SVA東京市民ネットワークNEWS LETTER準備号第2号

米騒動から考えたこと

 平成米騒動から1年足らず。米の豊作が報じられると,低農薬・有機栽培の特別栽培米の予約がキャンセルされることが相次いでいるという。昨年,栽培農家のなかには,消費者との信頼を保つために,不足した分は契約販売価格よりも高価格で回りの農家からかき集め,消費者の元に届けたというのに,豊作で契約価格より安い米が出回りそうだということになると,躊躇なくそちらを選ぶ。
 「お客様は神様です」ということにならされてしまった消費者としての私たちは,いつのまにか,隣にいる者の困難にさえ気づかなくなってしまっている。ましてや,それが眼にふれることのないものにたいしてはなおさらだ。
 今,価格破壊ということばが巷を賑わしている。確かに,同じものを安く買えるというのは魅力だろう。だがその安さのなかには,「犠牲」が存在してないか。資金繰りに困った者が,二束三文で投売りをしていたり,日本のODAでインフラ整備された輸出加工区の工場で明治のころの女工並みの労働条件の下で働いている者の存在があったりしていないか。
 経済合理性の名の下に「安いことはいいことだ」と,大量生産,大量廃棄を続けてきた結果,地球環境だけでなく,人間性をも破壊しつつある。
 「安いこと」だけで本当に「いいこと」なのか,考えるときに来ているのではないか。タイの米が安いのは,流通網を握っている少数のものが輸出価格から逆算した価格を押しつけるためで,生産費すら下回っていることがほとんどだ。その結果,農村からバンコクのスラムへ人が押し寄せ,農村も都市も困難を抱え込んでしまっている。
 アメリカでは,農産物価格の低迷で家族経営の農家がたちいかなくなり,土地所有者(都市の投資者)と作付け計画プランナーと農作業請負業者とがそれぞれに分業をする形態が主流になりつつあり,プランナーは農地の保全を考えるより,最大利益を挙げることだけを考えるので,農地はより早く疲弊しつつある。世界の穀物の大半を輸出しているアメリカが今のままの輸出量をいつまで維持できるのか,もしかしたらそれは今世紀で終わるのかもしれない。
 「安さ」を追い求める競争はもうこのへんでよしにしよう。農産物価格には再生産費+農地の維持費用も含めるべきだ。さもなければ食糧生産に支障をきたすことになるのは火を見るより明らかだ。
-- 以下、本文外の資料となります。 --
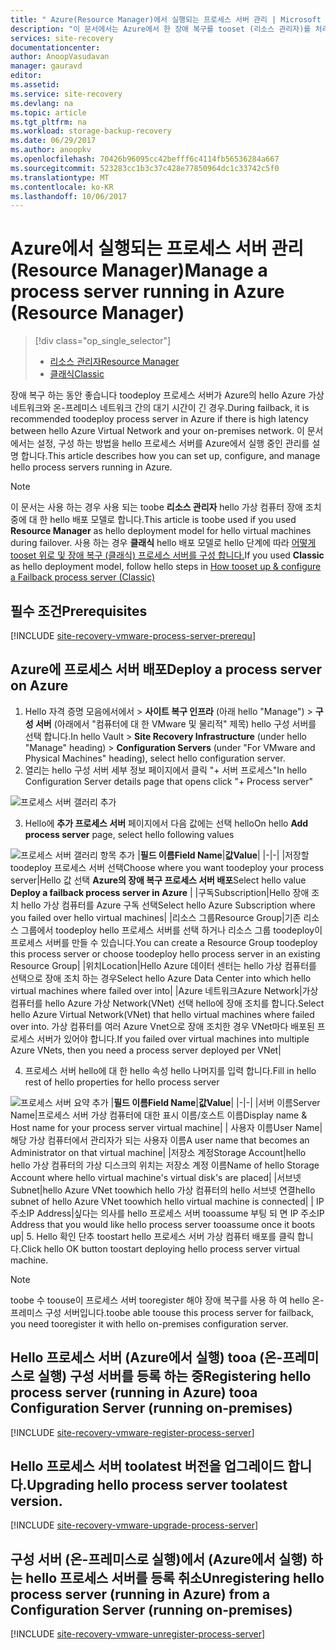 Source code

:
 ```yaml
---
title: " Azure(Resource Manager)에서 실행되는 프로세스 서버 관리 | Microsoft Docs"
description: "이 문서에서는 Azure에서 한 장애 복구를 tooset (리소스 관리자)를 처리 하는 방법을 설명 합니다."
services: site-recovery
documentationcenter: 
author: AnoopVasudavan
manager: gauravd
editor: 
ms.assetid: 
ms.service: site-recovery
ms.devlang: na
ms.topic: article
ms.tgt_pltfrm: na
ms.workload: storage-backup-recovery
ms.date: 06/29/2017
ms.author: anoopkv
ms.openlocfilehash: 70426b96095cc42befff6c4114fb56536284a667
ms.sourcegitcommit: 523283cc1b3c37c428e77850964dc1c33742c5f0
ms.translationtype: MT
ms.contentlocale: ko-KR
ms.lasthandoff: 10/06/2017
---
```

# <a name="manage-a-process-server-running-in-azure-resource-manager"></a><span data-ttu-id="87079-103">Azure에서 실행되는 프로세스 서버 관리(Resource Manager)</span><span class="sxs-lookup"><span data-stu-id="87079-103">Manage a process server running in Azure (Resource Manager)</span></span>
> [!div class="op_single_selector"]
> * [<span data-ttu-id="87079-104">리소스 관리자</span><span class="sxs-lookup"><span data-stu-id="87079-104">Resource Manager</span></span>](./site-recovery-vmware-setup-azure-ps-resource-manager.md)
> * [<span data-ttu-id="87079-105">클래식</span><span class="sxs-lookup"><span data-stu-id="87079-105">Classic </span></span>](./site-recovery-vmware-setup-azure-ps-classic.md)

<span data-ttu-id="87079-106">장애 복구 하는 동안 좋습니다 toodeploy 프로세스 서버가 Azure의 hello Azure 가상 네트워크와 온-프레미스 네트워크 간의 대기 시간이 긴 경우.</span><span class="sxs-lookup"><span data-stu-id="87079-106">During failback, it is recommended toodeploy process server in Azure if there is high latency between hello Azure Virtual Network and your on-premises network.</span></span> <span data-ttu-id="87079-107">이 문서에서는 설정, 구성 하는 방법을 hello 프로세스 서버를 Azure에서 실행 중인 관리를 설명 합니다.</span><span class="sxs-lookup"><span data-stu-id="87079-107">This article describes how you can set up, configure, and manage hello process servers running in Azure.</span></span>

> [!NOTE]
> <span data-ttu-id="87079-108">이 문서는 사용 하는 경우 사용 되는 toobe **리소스 관리자** hello 가상 컴퓨터 장애 조치 중에 대 한 hello 배포 모델로 합니다.</span><span class="sxs-lookup"><span data-stu-id="87079-108">This article is toobe used if you used **Resource Manager** as hello deployment model for hello virtual machines during failover.</span></span> <span data-ttu-id="87079-109">사용 하는 경우 **클래식** hello 배포 모델로 hello 단계에 따라 [어떻게 tooset 위로 및 장애 복구 (클래식) 프로세스 서버를 구성 합니다.](./site-recovery-vmware-setup-azure-ps-classic.md)</span><span class="sxs-lookup"><span data-stu-id="87079-109">If you used **Classic** as hello deployment model, follow hello steps in [How tooset up & configure a Failback process server (Classic)](./site-recovery-vmware-setup-azure-ps-classic.md)</span></span>

## <a name="prerequisites"></a><span data-ttu-id="87079-110">필수 조건</span><span class="sxs-lookup"><span data-stu-id="87079-110">Prerequisites</span></span>

[!INCLUDE [site-recovery-vmware-process-server-prerequ](../../includes/site-recovery-vmware-azure-process-server-prereq.md)]

## <a name="deploy-a-process-server-on-azure"></a><span data-ttu-id="87079-111">Azure에 프로세스 서버 배포</span><span class="sxs-lookup"><span data-stu-id="87079-111">Deploy a process server on Azure</span></span>
1. <span data-ttu-id="87079-112">Hello 자격 증명 모음에서에서 > **사이트 복구 인프라** (아래 hello "Manage") > **구성 서버** (아래에서 "컴퓨터에 대 한 VMware 및 물리적" 제목) hello 구성 서버를 선택 합니다.</span><span class="sxs-lookup"><span data-stu-id="87079-112">In hello Vault > **Site Recovery Infrastructure** (under hello "Manage" heading) > **Configuration Servers** (under "For VMware and Physical Machines" heading), select hello configuration server.</span></span>
2. <span data-ttu-id="87079-113">열리는 hello 구성 서버 세부 정보 페이지에서 클릭 "+ 서버 프로세스"</span><span class="sxs-lookup"><span data-stu-id="87079-113">In hello Configuration Server details page that opens click "+ Process server"</span></span>

  ![프로세스 서버 갤러리 추가](./media/site-recovery-vmware-setup-azure-ps-arm/add-ps.png)

3.  <span data-ttu-id="87079-115">Hello에 **추가 프로세스 서버** 페이지에서 다음 값에는 선택 hello</span><span class="sxs-lookup"><span data-stu-id="87079-115">On hello **Add process server** page, select hello following values</span></span>

  ![프로세스 서버 갤러리 항목 추가](./media/site-recovery-vmware-setup-azure-ps-arm/add-ps-page-1.png)
|<span data-ttu-id="87079-117">**필드 이름**</span><span class="sxs-lookup"><span data-stu-id="87079-117">**Field Name**</span></span>|<span data-ttu-id="87079-118">**값**</span><span class="sxs-lookup"><span data-stu-id="87079-118">**Value**</span></span>|
|-|-|
|<span data-ttu-id="87079-119">저장할 toodeploy 프로세스 서버 선택</span><span class="sxs-lookup"><span data-stu-id="87079-119">Choose where you want toodeploy your process server</span></span>|<span data-ttu-id="87079-120">Hello 값 선택 **Azure의 장애 복구 프로세스 서버 배포**</span><span class="sxs-lookup"><span data-stu-id="87079-120">Select hello value **Deploy a failback process server in Azure**</span></span> |
|<span data-ttu-id="87079-121">구독</span><span class="sxs-lookup"><span data-stu-id="87079-121">Subscription</span></span>|<span data-ttu-id="87079-122">Hello 장애 조치 hello 가상 컴퓨터를 Azure 구독 선택</span><span class="sxs-lookup"><span data-stu-id="87079-122">Select hello Azure Subscription where you failed over hello virtual machines</span></span>|
|<span data-ttu-id="87079-123">리소스 그룹</span><span class="sxs-lookup"><span data-stu-id="87079-123">Resource Group</span></span>|<span data-ttu-id="87079-124">기존 리소스 그룹에서 toodeploy hello 프로세스 서버를 선택 하거나 리소스 그룹 toodeploy이 프로세스 서버를 만들 수 있습니다.</span><span class="sxs-lookup"><span data-stu-id="87079-124">You can create a Resource Group toodeploy this process server or choose toodeploy hello process server in an existing Resource Group</span></span>|
|<span data-ttu-id="87079-125">위치</span><span class="sxs-lookup"><span data-stu-id="87079-125">Location</span></span>|<span data-ttu-id="87079-126">Hello Azure 데이터 센터는 hello 가상 컴퓨터를 선택으로 장애 조치 하는 경우</span><span class="sxs-lookup"><span data-stu-id="87079-126">Select hello Azure Data Center into which hello virtual machines where failed over into</span></span>|
|<span data-ttu-id="87079-127">Azure 네트워크</span><span class="sxs-lookup"><span data-stu-id="87079-127">Azure Network</span></span>|<span data-ttu-id="87079-128">가상 컴퓨터를 hello Azure 가상 Network(VNet) 선택 hello에 장애 조치를 합니다.</span><span class="sxs-lookup"><span data-stu-id="87079-128">Select hello Azure Virtual Network(VNet) that hello virtual machines where failed over into.</span></span> <span data-ttu-id="87079-129">가상 컴퓨터를 여러 Azure Vnet으로 장애 조치한 경우 VNet마다 배포된 프로세스 서버가 있어야 합니다.</span><span class="sxs-lookup"><span data-stu-id="87079-129">If you failed over virtual machines into multiple Azure VNets, then you need a process server deployed per VNet</span></span>|

4. <span data-ttu-id="87079-130">프로세스 서버 hello에 대 한 hello 속성 hello 나머지를 입력 합니다.</span><span class="sxs-lookup"><span data-stu-id="87079-130">Fill in hello rest of hello properties for hello process server</span></span>

  ![프로세스 서버 요약 추가](./media/site-recovery-vmware-setup-azure-ps-arm/add-ps-page-2.png)
|<span data-ttu-id="87079-132">**필드 이름**</span><span class="sxs-lookup"><span data-stu-id="87079-132">**Field Name**</span></span>|<span data-ttu-id="87079-133">**값**</span><span class="sxs-lookup"><span data-stu-id="87079-133">**Value**</span></span>|
|-|-|
|<span data-ttu-id="87079-134">서버 이름</span><span class="sxs-lookup"><span data-stu-id="87079-134">Server Name</span></span>|<span data-ttu-id="87079-135">프로세스 서버 가상 컴퓨터에 대한 표시 이름/호스트 이름</span><span class="sxs-lookup"><span data-stu-id="87079-135">Display name & Host name for your process server virtual machine</span></span>|
| <span data-ttu-id="87079-136">사용자 이름</span><span class="sxs-lookup"><span data-stu-id="87079-136">User Name</span></span>|<span data-ttu-id="87079-137">해당 가상 컴퓨터에서 관리자가 되는 사용자 이름</span><span class="sxs-lookup"><span data-stu-id="87079-137">A user name that becomes an Administrator on that virtual machine</span></span>|
|<span data-ttu-id="87079-138">저장소 계정</span><span class="sxs-lookup"><span data-stu-id="87079-138">Storage Account</span></span>|<span data-ttu-id="87079-139">hello hello 가상 컴퓨터의 가상 디스크의 위치는 저장소 계정 이름</span><span class="sxs-lookup"><span data-stu-id="87079-139">Name of hello Storage Account where hello virtual machine's virtual disk's are placed</span></span>|
|<span data-ttu-id="87079-140">서브넷</span><span class="sxs-lookup"><span data-stu-id="87079-140">Subnet</span></span>|<span data-ttu-id="87079-141">hello Azure VNet toowhich hello 가상 컴퓨터의 hello 서브넷 연결</span><span class="sxs-lookup"><span data-stu-id="87079-141">hello subnet of hello Azure VNet toowhich hello virtual machine is connected</span></span>|
| <span data-ttu-id="87079-142">IP 주소</span><span class="sxs-lookup"><span data-stu-id="87079-142">IP Address</span></span>|<span data-ttu-id="87079-143">싶다는 의사를 hello 프로세스 서버 tooassume 부팅 되 면 IP 주소</span><span class="sxs-lookup"><span data-stu-id="87079-143">IP Address that you would like hello process server tooassume once it boots up</span></span>|
5. <span data-ttu-id="87079-144">Hello 확인 단추 toostart hello 프로세스 서버 가상 컴퓨터 배포를 클릭 합니다.</span><span class="sxs-lookup"><span data-stu-id="87079-144">Click hello OK button toostart deploying hello process server virtual machine.</span></span>

> [!NOTE]
> <span data-ttu-id="87079-145">toobe 수 toouse이 프로세스 서버 tooregister 해야 장애 복구를 사용 하 여 hello 온-프레미스 구성 서버입니다.</span><span class="sxs-lookup"><span data-stu-id="87079-145">toobe able toouse this process server for failback, you need tooregister it with hello on-premises configuration server.</span></span>

## <a name="registering-hello-process-server-running-in-azure-tooa-configuration-server-running-on-premises"></a><span data-ttu-id="87079-146">Hello 프로세스 서버 (Azure에서 실행) tooa (온-프레미스로 실행) 구성 서버를 등록 하는 중</span><span class="sxs-lookup"><span data-stu-id="87079-146">Registering hello process server (running in Azure) tooa Configuration Server (running on-premises)</span></span>

[!INCLUDE [site-recovery-vmware-register-process-server](../../includes/site-recovery-vmware-register-process-server.md)]

## <a name="upgrading-hello-process-server-toolatest-version"></a><span data-ttu-id="87079-147">Hello 프로세스 서버 toolatest 버전을 업그레이드 합니다.</span><span class="sxs-lookup"><span data-stu-id="87079-147">Upgrading hello process server toolatest version.</span></span>

[!INCLUDE [site-recovery-vmware-upgrade-process-server](../../includes/site-recovery-vmware-upgrade-process-server.md)]

## <a name="unregistering-hello-process-server-running-in-azure-from-a-configuration-server-running-on-premises"></a><span data-ttu-id="87079-148">구성 서버 (온-프레미스로 실행)에서 (Azure에서 실행) 하는 hello 프로세스 서버를 등록 취소</span><span class="sxs-lookup"><span data-stu-id="87079-148">Unregistering hello process server (running in Azure) from a Configuration Server (running on-premises)</span></span>

[!INCLUDE [site-recovery-vmware-unregister-process-server](../../includes/site-recovery-vmware-unregister-process-server.md)]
 それから,金の力に明かせて他国から買い集めるのもやめにしよう。そのために国内の農地が放棄されていく。日本の山間部,それに規模拡大できない傾斜のある水田は放棄されてもう農地の用は成さなくなっている。90年には38万ha(これは九州の水田面積に匹敵する)の水田が耕作放棄地や不耕作地となっている。日本の国内穀物作付面積は500万ha,穀物だけの輸入量を換算しても海外に1200万haの小作地を持っていることになる。この2〜3年は野菜の輸入も輸送方法の改良により急増しつつあり,ますます,他国の農地を日本のために占拠する傾向にある。これは形を変えた植民地ではないか。
 日本に暮らす私たちはいつのまにか,「大東亜共栄圏」の盟主然という生活に慣れひたしんでいまいか。そしてそのことに何も感じなくなってやしないか。そんなこんなを考えさせてくれた米騒動だった。